What better place for one of the game’s most iconic rivalry to witness its chapter number XL than Wimbledon. Roger Federer and Rafael Nadal will square off in the semi-finals of The Championships this year, eleven years after having played arguably the greatest tennis match ever on the same court.
At 37 and 33 years old, Roger and Rafael Nadal have adapted their game to the changing times. Rafa now serves bigger and better than what he did in 2008 and Federer looks to keep the point short, plays with a bigger racket head and takes balls a lot early than he used to. The thing that hasn’t changed, is their relentless hunger for the game. It will be the first time since 2008 that these titans will clash in two consecutive majors. Rafa won their last meeting in Paris this year, just like he did from 2006-08 before their rematch at Wimbledon. Federer did even the scores in 2006 and 2007 but failed to do that in 2008- one of the most stinging losses of his career. Will he do it on Friday? It’s a tight call.

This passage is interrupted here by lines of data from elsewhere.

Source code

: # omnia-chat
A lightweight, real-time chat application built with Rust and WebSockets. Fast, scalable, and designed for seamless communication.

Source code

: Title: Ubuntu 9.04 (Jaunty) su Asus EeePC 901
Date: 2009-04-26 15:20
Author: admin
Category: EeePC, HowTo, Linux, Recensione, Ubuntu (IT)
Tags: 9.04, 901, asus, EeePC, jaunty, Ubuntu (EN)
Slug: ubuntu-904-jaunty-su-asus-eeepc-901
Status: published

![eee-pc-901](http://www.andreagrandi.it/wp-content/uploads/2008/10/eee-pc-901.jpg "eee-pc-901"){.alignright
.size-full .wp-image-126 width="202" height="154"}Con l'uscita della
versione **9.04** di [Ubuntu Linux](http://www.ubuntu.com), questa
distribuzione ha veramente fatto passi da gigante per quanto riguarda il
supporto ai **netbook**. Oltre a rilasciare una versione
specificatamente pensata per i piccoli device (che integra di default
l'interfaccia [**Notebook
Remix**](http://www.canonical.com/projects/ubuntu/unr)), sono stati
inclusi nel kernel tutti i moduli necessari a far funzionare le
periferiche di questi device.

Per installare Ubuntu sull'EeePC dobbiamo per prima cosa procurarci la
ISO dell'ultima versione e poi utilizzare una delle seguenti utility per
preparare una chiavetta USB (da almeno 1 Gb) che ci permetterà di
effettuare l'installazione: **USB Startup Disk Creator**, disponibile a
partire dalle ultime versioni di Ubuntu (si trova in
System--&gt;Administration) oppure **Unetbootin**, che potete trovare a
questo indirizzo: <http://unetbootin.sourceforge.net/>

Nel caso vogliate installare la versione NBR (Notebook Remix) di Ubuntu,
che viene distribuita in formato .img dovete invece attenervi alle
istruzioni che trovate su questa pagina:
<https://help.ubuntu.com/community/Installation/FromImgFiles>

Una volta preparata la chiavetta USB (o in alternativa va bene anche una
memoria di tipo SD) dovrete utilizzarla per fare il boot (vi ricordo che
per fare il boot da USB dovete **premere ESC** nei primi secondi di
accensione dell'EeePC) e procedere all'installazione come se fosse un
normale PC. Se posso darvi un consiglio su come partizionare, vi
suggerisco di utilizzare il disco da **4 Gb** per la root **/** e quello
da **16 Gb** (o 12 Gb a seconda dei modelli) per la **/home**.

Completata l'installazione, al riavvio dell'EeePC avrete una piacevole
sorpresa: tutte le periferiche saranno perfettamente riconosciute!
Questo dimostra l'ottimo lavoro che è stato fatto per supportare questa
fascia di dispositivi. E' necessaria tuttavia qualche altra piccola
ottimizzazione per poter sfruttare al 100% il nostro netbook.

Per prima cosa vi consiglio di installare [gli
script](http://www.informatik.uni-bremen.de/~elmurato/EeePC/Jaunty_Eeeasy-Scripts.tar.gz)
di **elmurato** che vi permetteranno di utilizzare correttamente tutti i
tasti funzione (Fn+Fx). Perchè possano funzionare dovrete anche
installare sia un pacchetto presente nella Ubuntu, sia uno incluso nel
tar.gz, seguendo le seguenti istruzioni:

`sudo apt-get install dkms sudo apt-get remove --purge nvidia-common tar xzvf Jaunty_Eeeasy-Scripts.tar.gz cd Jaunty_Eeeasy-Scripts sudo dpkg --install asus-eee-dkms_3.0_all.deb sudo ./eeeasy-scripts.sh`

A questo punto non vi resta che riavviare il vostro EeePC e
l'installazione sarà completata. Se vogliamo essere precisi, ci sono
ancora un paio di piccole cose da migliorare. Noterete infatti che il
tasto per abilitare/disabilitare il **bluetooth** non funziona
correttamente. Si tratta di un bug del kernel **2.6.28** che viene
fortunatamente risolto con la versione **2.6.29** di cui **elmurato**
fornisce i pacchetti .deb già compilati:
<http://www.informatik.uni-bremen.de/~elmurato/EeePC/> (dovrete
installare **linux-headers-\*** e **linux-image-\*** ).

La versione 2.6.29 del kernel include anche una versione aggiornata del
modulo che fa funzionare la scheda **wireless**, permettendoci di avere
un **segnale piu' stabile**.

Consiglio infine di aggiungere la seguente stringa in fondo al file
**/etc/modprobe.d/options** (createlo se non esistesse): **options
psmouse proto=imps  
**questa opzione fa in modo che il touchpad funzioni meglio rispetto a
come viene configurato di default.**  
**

Heading into their French Open semifinal earlier this year, Federer was on a 5 match winning streak against Rafa. But Rafael Nadal muscled him away for the sixth time inside Philippe Chatrier. The question is, have the mental scars that Roger had worked to heal while facing Rafa since 2014 resurfaced after that defeat? Friday shall answer this too.
Rafa has looked in ominous form in the 5 matches he’s played at Wimbledon, Federer though started shakily, found a good rhythm against Kei Nishikori in the QF. Based on current form, their rivalry and the fact that the balls have not been zipping through as much this year the balance tilts a bit in favour of the Spaniard.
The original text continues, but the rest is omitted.